NOTE: This statistic is ideal for comparing differences in small populations (e.g. n=100). In flow cytometry, we compare values of much higher magnitude (e.g. tens of thousands to millions of events). With so many events involved, the probability that there is a difference in at least one bin large enough to indicate a 99% confidence interval that the two samples are different is extremely high. In fact the KS test will erroneously report that two halves of the same population (every other cell makes up one of the halves while the cells in between make up the other half) are distinct. This algorithm is still in FlowJo largely as a legacy.

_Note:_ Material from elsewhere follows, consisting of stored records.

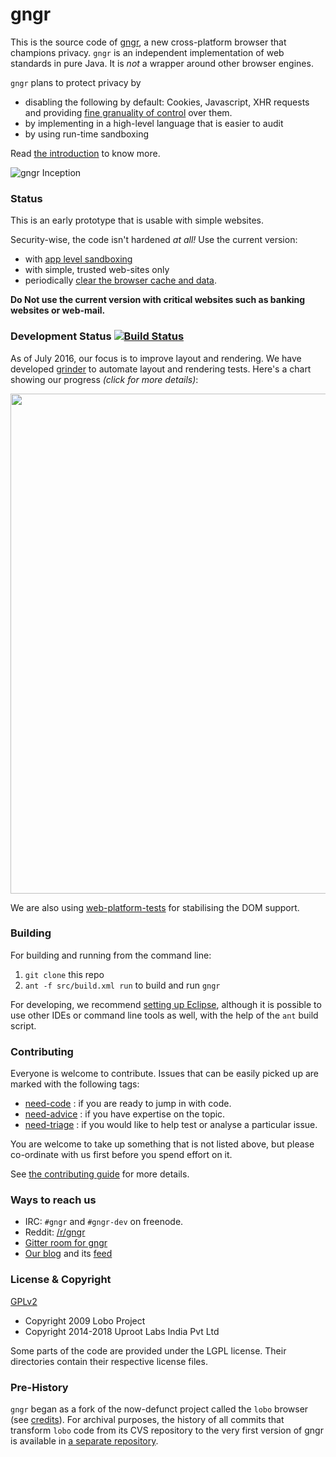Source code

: gngr
====

This is the source code of [gngr](https://gngr.info), a new cross-platform browser that champions privacy. `gngr`
is an independent implementation of web standards in pure Java. It is *not* a wrapper around other browser engines.

`gngr` plans to protect privacy by
* disabling the following by default: Cookies, Javascript, XHR requests and providing [fine granuality of control](https://github.com/UprootLabs/gngr/wiki/RequestManager) over them.
* by implementing in a high-level language that is easier to audit
* by using run-time sandboxing

Read [the introduction](https://gngr.info/doc/introduction.html) to know more.

![gngr Inception](https://gngr.info/media/img/screens/v03.10/gngrInception.png)

### Status
This is an early prototype that is usable with simple websites.

Security-wise, the code isn't hardened *at all!* Use the current version:
 * with [app level sandboxing](https://github.com/UprootLabs/gngr/wiki/App-Sandboxing) 
 * with simple, trusted web-sites only
 * periodically [clear the browser cache and data](https://github.com/UprootLabs/gngr/wiki/Clearing-cache-and-data).

**Do Not use the current version with critical websites such as banking websites or web-mail.**

### Development Status [![Build Status](https://travis-ci.org/UprootLabs/gngr.svg?branch=master)](https://travis-ci.org/UprootLabs/gngr)

As of July 2016, our focus is to improve layout and rendering. We have developed
[grinder](https://github.com/UprootLabs/grinder) to automate layout and rendering tests. Here's a chart showing our progress *(click for more details)*:

<a target="_blank" href="https://gngr.info/awty/"><img width="800" src="https://gngr.info/awty/ChartCSS21.PNG"></img></a>

We are also using [web-platform-tests](https://github.com/w3c/web-platform-tests/) for
stabilising the DOM support.

### Building

For building and running from the command line:

  1. `git clone` this repo
  2. `ant -f src/build.xml run` to build and run `gngr`

For developing, we recommend [setting up Eclipse](https://github.com/UprootLabs/gngr/wiki/Developer:Setup), although it
is possible to use other IDEs or command line tools as well, with the help of the `ant` build script.

### Contributing

Everyone is welcome to contribute. Issues that can be easily picked up are marked with the
following tags:
* [need-code](https://github.com/UprootLabs/gngr/labels/need-code) : if you are ready to jump in with code.
* [need-advice](https://github.com/UprootLabs/gngr/labels/need-advice) : if you have expertise on the topic.
* [need-triage](https://github.com/UprootLabs/gngr/labels/need-triage) : if you would like to help test or analyse a particular issue.

You are welcome to take up something that is not listed above, but please co-ordinate with us first
before you spend effort on it.

See [the contributing guide](CONTRIBUTING.md) for more details.

### Ways to reach us
  * IRC: `#gngr` and `#gngr-dev` on freenode.
  * Reddit: [/r/gngr](https://reddit.com/r/gngr)
  * [Gitter room for gngr](https://gitter.im/UprootLabs/gngr)
  * [Our blog](https://blog.gngr.info) and its [feed](https://blog.gngr.info/feed.xml)

### License & Copyright
[GPLv2](https://www.gnu.org/licenses/gpl-2.0.html)

 * Copyright 2009 Lobo Project
 * Copyright 2014-2018 Uproot Labs India Pvt Ltd

Some parts of the code are provided under the LGPL license. Their directories contain their respective license files.

### Pre-History
`gngr` began as a fork of the now-defunct project called the `lobo` browser (see [credits](https://gngr.info/doc/credits.html)).
For archival purposes, the history of all commits that transform `lobo` code from its CVS repository to the very first version of gngr is available in [a separate repository](https://github.com/UprootLabs/gngrPreHistoric).

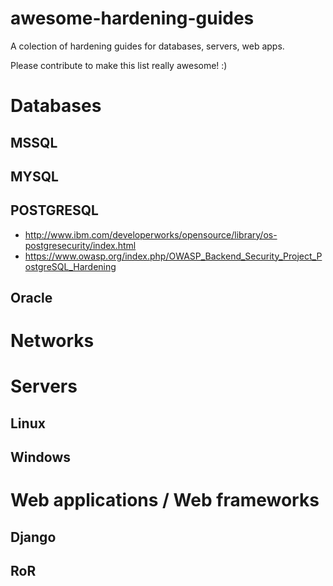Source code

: # awesome-hardening-guides

A colection of hardening guides for databases, servers, web apps.

Please contribute to make this list really awesome! :)

# Databases
## MSSQL
## MYSQL
## POSTGRESQL 
* http://www.ibm.com/developerworks/opensource/library/os-postgresecurity/index.html
* https://www.owasp.org/index.php/OWASP_Backend_Security_Project_PostgreSQL_Hardening

## Oracle

# Networks

# Servers
## Linux
## Windows

# Web applications / Web frameworks
## Django
## RoR
##
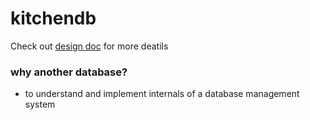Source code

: # kitchendb
Check out [design doc](./design.md) for more deatils

### why another database?

- to understand and implement internals of a database management system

**Chi Squared (T(x))**^{3-5} : The FlowJo Chi Squared comparison is related to the Cox Chi Square^{6} approach, but with modified binning such that it minimizes the maximal expected variance, referred to as probability binning. This algorithm has been shown to detect small differences between two populations and it does so in a quantitative way. The algorithm divides the control sample into bins of variable size to that each bin has the same number of events, so that the bin to bin variability in the control sample is negligible. The test sample is then divided along the same boundaries so that the variance measured by the calculated Chi Square will be low for data distributed like the control, and high for samples distributed differently. The Chi Square value is converted into a metric T(X) that can be used to estimate the probability that a test population is different from a control population. The Probability Binning algorithm was designed for use with flow cytometry data.

NOTE: K-S and T(X) will very readily label two samples as MATHEMATICALLY different. It’s up to the user to establish a threshold for BIOLOGICAL meaning. This can be done by calculating the T(x) for multiple control samples to establish what normal biological variance for that particular data is.

References:

1) Overton WR. Modified histogram subtraction technique for analysis of flow cytometry data. Cytometry. 1988 Nov;9(6):619-26.

3) Roederer M, Treister A, Moore W, Herzenberg LA. Probability binning comparison: A metric for quantitating univariate distribution differences. Cytometry. 2001 Sep 1;45(1):37-46.

4) Roederer M, Moore W, Treister A, Hardy RR, Herzenberg LA. Probability binning comparison: a metric for quantitating multivariate distribution differences. Cytometry. 2001 Sep 1;45(1):47-55.

5) Roederer M, Hardy RR. Frequency difference gating: A multivariate method for identifying subsets that differ between samples. Cytometry. 2001 Sep 1;45(1):56-64.

6) Cox C, Reeder JE, Robinson RD, Suppes SB, Wheeless LL. Comparison of frequency distributions in flow cytometry. Cytometry. 1988 Jul;9(4):291-8.